---------- Records for this task

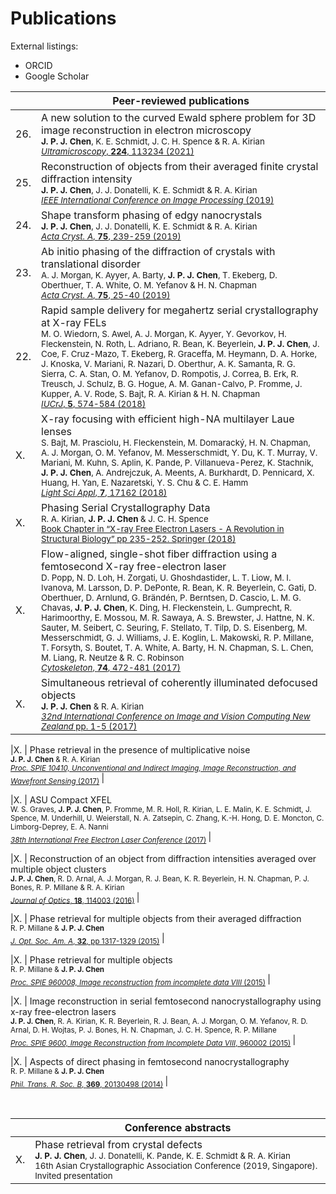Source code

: # Publications

External listings:
- ORCID
- Google Scholar

| |  Peer-reviewed publications  | 
|-|-|
|26. |  A new solution to the curved Ewald sphere problem for 3D image reconstruction in electron microscopy <br> <sub> **J. P. J. Chen**, K. E. Schmidt, J. C. H. Spence & R. A. Kirian </sub> <br> <sub> [_Ultramicroscopy_, **224**, 113234 (2021)](https://doi.org/10.1016/j.ultramic.2021.113234) </sub>| 
|25. |  Reconstruction of objects from their averaged finite crystal diffraction intensity <br> <sub> **J. P. J. Chen**, J. J. Donatelli, K. E. Schmidt & R. A. Kirian </sub> <br> <sub> [_IEEE International Conference on Image Processing_ (2019)](https://doi.org/10.1109/icip.2019.8804468) </sub> |
|24. |  Shape transform phasing of edgy nanocrystals <br> <sub> **J. P. J. Chen**, J. J. Donatelli, K. E. Schmidt & R. A. Kirian </sub> <br> <sub> [_Acta Cryst. A_, **75**, 239-259 (2019)](https://doi.org/10.1107/S205327331900113X) </sub> |
|23. |  Ab initio phasing of the diffraction of crystals with translational disorder <br> <sub> A. J. Morgan, K. Ayyer, A. Barty, **J. P. J. Chen**, T. Ekeberg, D. Oberthuer, T. A. White, O. M. Yefanov & H. N. Chapman </sub> <br> <sub> [_Acta Cryst. A_, **75**, 25-40 (2019)](https://doi.org/10.1107/S2053273318015395) </sub> |
|22. |  Rapid sample delivery for megahertz serial crystallography at X-ray FELs <br> <sub> M. O. Wiedorn, S. Awel, A. J. Morgan, K. Ayyer, Y. Gevorkov, H. Fleckenstein, N. Roth, L. Adriano, R. Bean, K. Beyerlein, **J. P. J. Chen**, J. Coe, F. Cruz-Mazo, T. Ekeberg, R. Graceffa, M. Heymann, D. A. Horke, J. Knoska, V. Mariani, R. Nazari, D. Oberthur, A. K. Samanta, R. G. Sierra, C. A. Stan, O. M. Yefanov, D. Rompotis, J. Correa, B. Erk, R. Treusch, J. Schulz, B. G. Hogue, A. M. Ganan-Calvo, P. Fromme, J. Kupper, A. V. Rode, S. Bajt, R. A. Kirian & H. N. Chapman </sub> <br> <sub> [_IUCrJ_, **5**, 574-584 (2018)](https://doi.org/10.1107/S2052252518008369) </sub> |
|X. |  X-ray focusing with efficient high-NA multilayer Laue lenses <br> <sub> S. Bajt, M. Prasciolu, H. Fleckenstein, M. Domaracký, H. N. Chapman, A. J. Morgan, O. M. Yefanov, M. Messerschmidt, Y. Du, K. T. Murray, V. Mariani, M. Kuhn, S. Aplin, K. Pande, P. Villanueva-Perez, K. Stachnik, **J. P. J. Chen**, A. Andrejczuk, A. Meents, A. Burkhardt, D. Pennicard, X. Huang, H. Yan, E. Nazaretski, Y. S. Chu & C. E. Hamm </sub> <br> <sub> [_Light Sci Appl_, **7**, 17162 (2018)](https://doi.org/10.1038/lsa.2017.162) </sub>|
|X. |  Phasing Serial Crystallography Data <br> <sub> R. A. Kirian, **J. P. J. Chen** & J. C. H. Spence </sub> <br> <sub> [Book Chapter in “X-ray Free Electron Lasers - A Revolution in Structural Biology” pp 235-252. Springer (2018)](https://link.springer.com/chapter/10.1007/978-3-030-00551-1_8) </sub> |
|X. | Flow-aligned, single-shot fiber diffraction using a femtosecond X-ray free-electron laser  <br> <sub> D. Popp, N. D. Loh, H. Zorgati, U. Ghoshdastider, L. T. Liow, M. I. Ivanova, M. Larsson, D. P. DePonte, R. Bean, K. R. Beyerlein, C. Gati, D. Oberthuer, D. Arnlund, G. Brändén, P. Berntsen, D. Cascio, L. M. G. Chavas, **J. P. J. Chen**, K. Ding, H. Fleckenstein, L. Gumprecht, R. Harimoorthy, E. Mossou, M. R. Sawaya, A. S. Brewster, J. Hattne, N. K. Sauter, M. Seibert, C. Seuring, F. Stellato, T. Tilp, D. S. Eisenberg, M. Messerschmidt, G. J. Williams, J. E. Koglin, L. Makowski, R. P. Millane, T. Forsyth, S. Boutet, T. A. White, A. Barty, H. N. Chapman, S. L. Chen, M. Liang, R. Neutze & R. C. Robinson </sub> <br> <sub> [_Cytoskeleton_, **74**, 472-481 (2017)](https://doi.org/10.1002/cm.21378) </sub>|
|X. | Simultaneous retrieval of coherently illuminated defocused objects  <br> <sub> **J. P. J. Chen** & R. A. Kirian </sub> <br> <sub> [_32nd International Conference on Image and Vision Computing New Zealand_ pp. 1-5 (2017)](https://doi.org/10.1109/ivcnz.2017.8402481) </sub>|

|X. | Phase retrieval in the presence of multiplicative noise  <br> <sub> **J. P. J. Chen** & R. A. Kirian </sub> <br> <sub> [_Proc. SPIE 10410, Unconventional and Indirect Imaging, Image Reconstruction, and Wavefront Sensing_ (2017)](https://doi.org/10.1117/12.2275182) </sub>|

|X. | ASU Compact XFEL <br> <sub> W. S. Graves, **J. P. J. Chen**, P. Fromme, M. R. Holl, R. Kirian, L. E. Malin, K. E. Schmidt, J. Spence, M. Underhill, U. Weierstall, N. A. Zatsepin, C. Zhang, K.-H. Hong, D. E. Moncton, C. Limborg-Deprey, E. A. Nanni </sub> <br> <sub> [_38th International Free Electron Laser Conference_ (2017)](https://doi.org/10.18429/JACOW-FEL2017-TUB03) </sub>|

|X. | Reconstruction of an object from diffraction intensities averaged over multiple object clusters  <br> <sub> **J. P. J. Chen**, R. D. Arnal, A. J. Morgan, R. J. Bean, K. R. Beyerlein, H. N. Chapman, P. J. Bones, R. P. Millane & R. A. Kirian  </sub> <br> <sub> [_Journal of Optics_, **18**, 114003 (2016)](https://doi.org/10.1088/2040-8978/18/11/114003) </sub>|

|X. | Phase retrieval for multiple objects from their averaged diffraction <br> <sub> R. P. Millane & **J. P. J. Chen** </sub> <br> <sub> [_J. Opt. Soc. Am. A_, **32**, pp 1317-1329 (2015)](https://doi.org/10.1364/josaa.32.001317) </sub>|

|X. | Phase retrieval for multiple objects <br> <sub> R. P. Millane & **J. P. J. Chen** </sub> <br> <sub> [_Proc. SPIE 960008, Image reconstruction from incomplete data VIII_ (2015)](https://doi.org/10.1117/12.2187631) </sub>|

|X. | Image reconstruction in serial femtosecond nanocrystallography using x-ray free-electron lasers <br> <sub> **J. P. J. Chen**, R. A. Kirian, K. R. Beyerlein, R. J. Bean, A. J. Morgan, O. M. Yefanov, R. D. Arnal, D. H. Wojtas, P. J. Bones, H. N. Chapman, J. C. H. Spence, R. P. Millane </sub> <br> <sub> [_Proc. SPIE 9600, Image Reconstruction from Incomplete Data VIII_, 960002 (2015)](https://doi.org/10.1117/12.2187610) </sub>|

|X. | Aspects of direct phasing in femtosecond nanocrystallography <br> <sub> R. P. Millane & **J. P. J. Chen** </sub> <br> <sub> [_Phil. Trans. R. Soc. B_, **369**, 20130498 (2014)](https://doi.org/10.1098/rstb.2013.0498) </sub>|




<br>


| |  Conference abstracts  | 
|-|-|
|X. |  Phase retrieval from crystal defects <br> <sub> **J. P. J. Chen**, J. J. Donatelli, K. Pande, K. E. Schmidt & R. A. Kirian </sub> <br> <sub> 16th Asian Crystallographic Association Conference (2019, Singapore). Invited presentation </sub> |



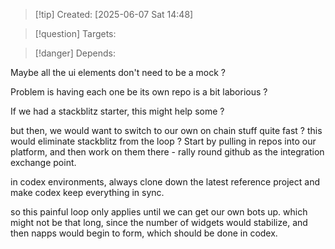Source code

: 
>[!tip] Created: [2025-06-07 Sat 14:48]

>[!question] Targets: 

>[!danger] Depends: 

Maybe all the ui elements don't need to be a mock ?

Problem is having each one be its own repo is a bit laborious ?

If we had a stackblitz starter, this might help some ?

but then, we would want to switch to our own on chain stuff quite fast ? 
this would eliminate stackblitz from the loop ?
Start by pulling in repos into our platform, and then work on them there - rally round github as the integration exchange point.


in codex environments, always clone down the latest reference project and make codex keep everything in sync.

so this painful loop only applies until we can get our own bots up.
which might not be that long, since the number of widgets would stabilize, and then napps would begin to form, which should be done in codex.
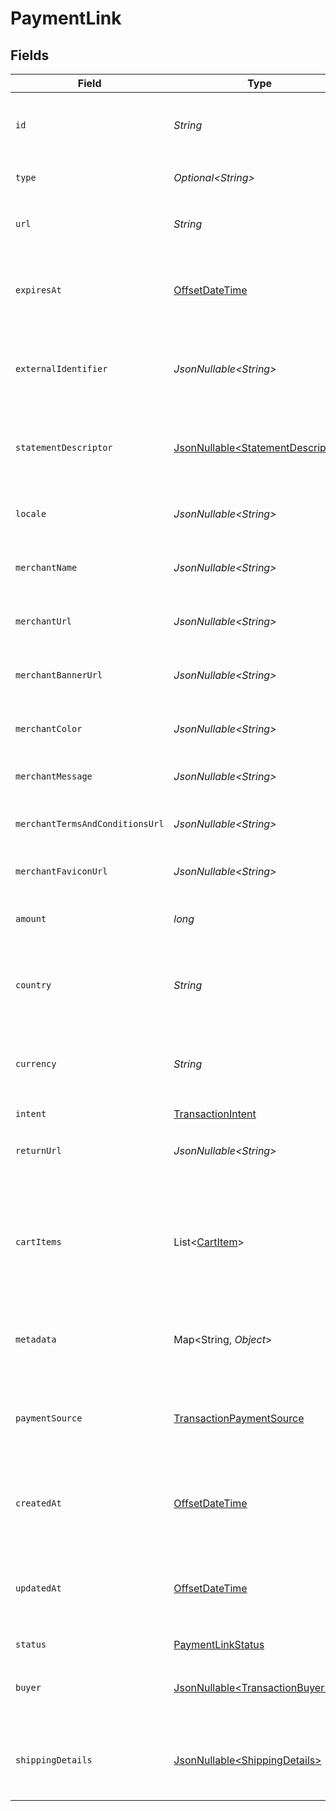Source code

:# PaymentLink


## Fields

| Field                                                                                     | Type                                                                                      | Required                                                                                  | Description                                                                               | Example                                                                                   |
| ----------------------------------------------------------------------------------------- | ----------------------------------------------------------------------------------------- | ----------------------------------------------------------------------------------------- | ----------------------------------------------------------------------------------------- | ----------------------------------------------------------------------------------------- |
| `id`                                                                                      | *String*                                                                                  | :heavy_check_mark:                                                                        | The unique identifier for the payment link.                                               | a1b2c3d4-5678-90ab-cdef-1234567890ab                                                      |
| `type`                                                                                    | *Optional\<String>*                                                                       | :heavy_minus_sign:                                                                        | Always `payment-link`.                                                                    | payment-link                                                                              |
| `url`                                                                                     | *String*                                                                                  | :heavy_check_mark:                                                                        | The URL for the payment link.                                                             | https://example.com/link/a1b2c3d4-5678-90ab-cdef-1234567890ab                             |
| `expiresAt`                                                                               | [OffsetDateTime](https://docs.oracle.com/javase/8/docs/api/java/time/OffsetDateTime.html) | :heavy_minus_sign:                                                                        | The expiration date and time for the payment link.                                        | 2024-06-01T00:00:00.000Z                                                                  |
| `externalIdentifier`                                                                      | *JsonNullable\<String>*                                                                   | :heavy_minus_sign:                                                                        | The merchant reference for the payment link.                                              | external-12345                                                                            |
| `statementDescriptor`                                                                     | [JsonNullable\<StatementDescriptor>](../../models/components/StatementDescriptor.md)      | :heavy_minus_sign:                                                                        | The statement descriptor for the payment link.                                            |                                                                                           |
| `locale`                                                                                  | *JsonNullable\<String>*                                                                   | :heavy_minus_sign:                                                                        | The locale for the payment link.                                                          | en                                                                                        |
| `merchantName`                                                                            | *JsonNullable\<String>*                                                                   | :heavy_minus_sign:                                                                        | The merchant's display name.                                                              | ACME Inc.                                                                                 |
| `merchantUrl`                                                                             | *JsonNullable\<String>*                                                                   | :heavy_minus_sign:                                                                        | The merchant's website URL.                                                               | https://merchant.example.com                                                              |
| `merchantBannerUrl`                                                                       | *JsonNullable\<String>*                                                                   | :heavy_minus_sign:                                                                        | The merchant's banner image URL.                                                          | https://merchant.example.com/banner.png                                                   |
| `merchantColor`                                                                           | *JsonNullable\<String>*                                                                   | :heavy_minus_sign:                                                                        | The merchant's brand color.                                                               | #FF5733                                                                                   |
| `merchantMessage`                                                                         | *JsonNullable\<String>*                                                                   | :heavy_minus_sign:                                                                        | A message from the merchant.                                                              | Thank you for your purchase!                                                              |
| `merchantTermsAndConditionsUrl`                                                           | *JsonNullable\<String>*                                                                   | :heavy_minus_sign:                                                                        | URL to the merchant's terms and conditions.                                               | https://merchant.example.com/terms                                                        |
| `merchantFaviconUrl`                                                                      | *JsonNullable\<String>*                                                                   | :heavy_minus_sign:                                                                        | URL to the merchant's favicon.                                                            | https://merchant.example.com/favicon.ico                                                  |
| `amount`                                                                                  | *long*                                                                                    | :heavy_check_mark:                                                                        | The amount for the payment link.                                                          | 1299                                                                                      |
| `country`                                                                                 | *String*                                                                                  | :heavy_check_mark:                                                                        | The country code for the payment link.                                                    | DE                                                                                        |
| `currency`                                                                                | *String*                                                                                  | :heavy_check_mark:                                                                        | The currency code for the payment link.                                                   | EUR                                                                                       |
| `intent`                                                                                  | [TransactionIntent](../../models/components/TransactionIntent.md)                         | :heavy_check_mark:                                                                        | N/A                                                                                       |                                                                                           |
| `returnUrl`                                                                               | *JsonNullable\<String>*                                                                   | :heavy_minus_sign:                                                                        | The return URL after payment completion.                                                  | https://merchant.example.com/return                                                       |
| `cartItems`                                                                               | List\<[CartItem](../../models/components/CartItem.md)>                                    | :heavy_check_mark:                                                                        | The cart items for the payment link.                                                      | [<br/>{<br/>"amount": {<br/>"currency": "USD",<br/>"value": 500<br/>},<br/>"name": "Widget",<br/>"quantity": 2<br/>}<br/>] |
| `metadata`                                                                                | Map\<String, *Object*>                                                                    | :heavy_minus_sign:                                                                        | Arbitrary metadata for the payment link.                                                  | {<br/>"order_id": "ORD-12345"<br/>}                                                       |
| `paymentSource`                                                                           | [TransactionPaymentSource](../../models/components/TransactionPaymentSource.md)           | :heavy_check_mark:                                                                        | The way payment method information made it to this transaction.                           |                                                                                           |
| `createdAt`                                                                               | [OffsetDateTime](https://docs.oracle.com/javase/8/docs/api/java/time/OffsetDateTime.html) | :heavy_check_mark:                                                                        | The date and time the payment link was created.                                           | 2024-05-30T12:34:56.000Z                                                                  |
| `updatedAt`                                                                               | [OffsetDateTime](https://docs.oracle.com/javase/8/docs/api/java/time/OffsetDateTime.html) | :heavy_check_mark:                                                                        | The date and time the payment link was last updated.                                      | 2024-05-30T13:00:00.000Z                                                                  |
| `status`                                                                                  | [PaymentLinkStatus](../../models/components/PaymentLinkStatus.md)                         | :heavy_check_mark:                                                                        | N/A                                                                                       |                                                                                           |
| `buyer`                                                                                   | [JsonNullable\<TransactionBuyer>](../../models/components/TransactionBuyer.md)            | :heavy_minus_sign:                                                                        | The buyer associated with the payment link.                                               |                                                                                           |
| `shippingDetails`                                                                         | [JsonNullable\<ShippingDetails>](../../models/components/ShippingDetails.md)              | :heavy_minus_sign:                                                                        | The shipping details for the payment link.                                                |                                                                                           |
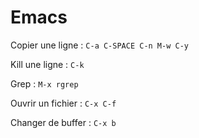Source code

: # Emacs

Copier une ligne :  `C-a C-SPACE C-n M-w C-y`

Kill une ligne : `C-k`

Grep : `M-x rgrep`

Ouvrir un fichier : `C-x C-f`

Changer de buffer : `C-x b`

--------------------

The answer must be every line from the records above that contains the word "cdef", copied out.

| `id`                                                                                      | *String*                                                                                  | :heavy_check_mark:                                                                        | The unique identifier for the payment link.                                               | a1b2c3d4-5678-90ab-cdef-1234567890ab                                                      |
| `url`                                                                                     | *String*                                                                                  | :heavy_check_mark:                                                                        | The URL for the payment link.                                                             | https://example.com/link/a1b2c3d4-5678-90ab-cdef-1234567890ab                             |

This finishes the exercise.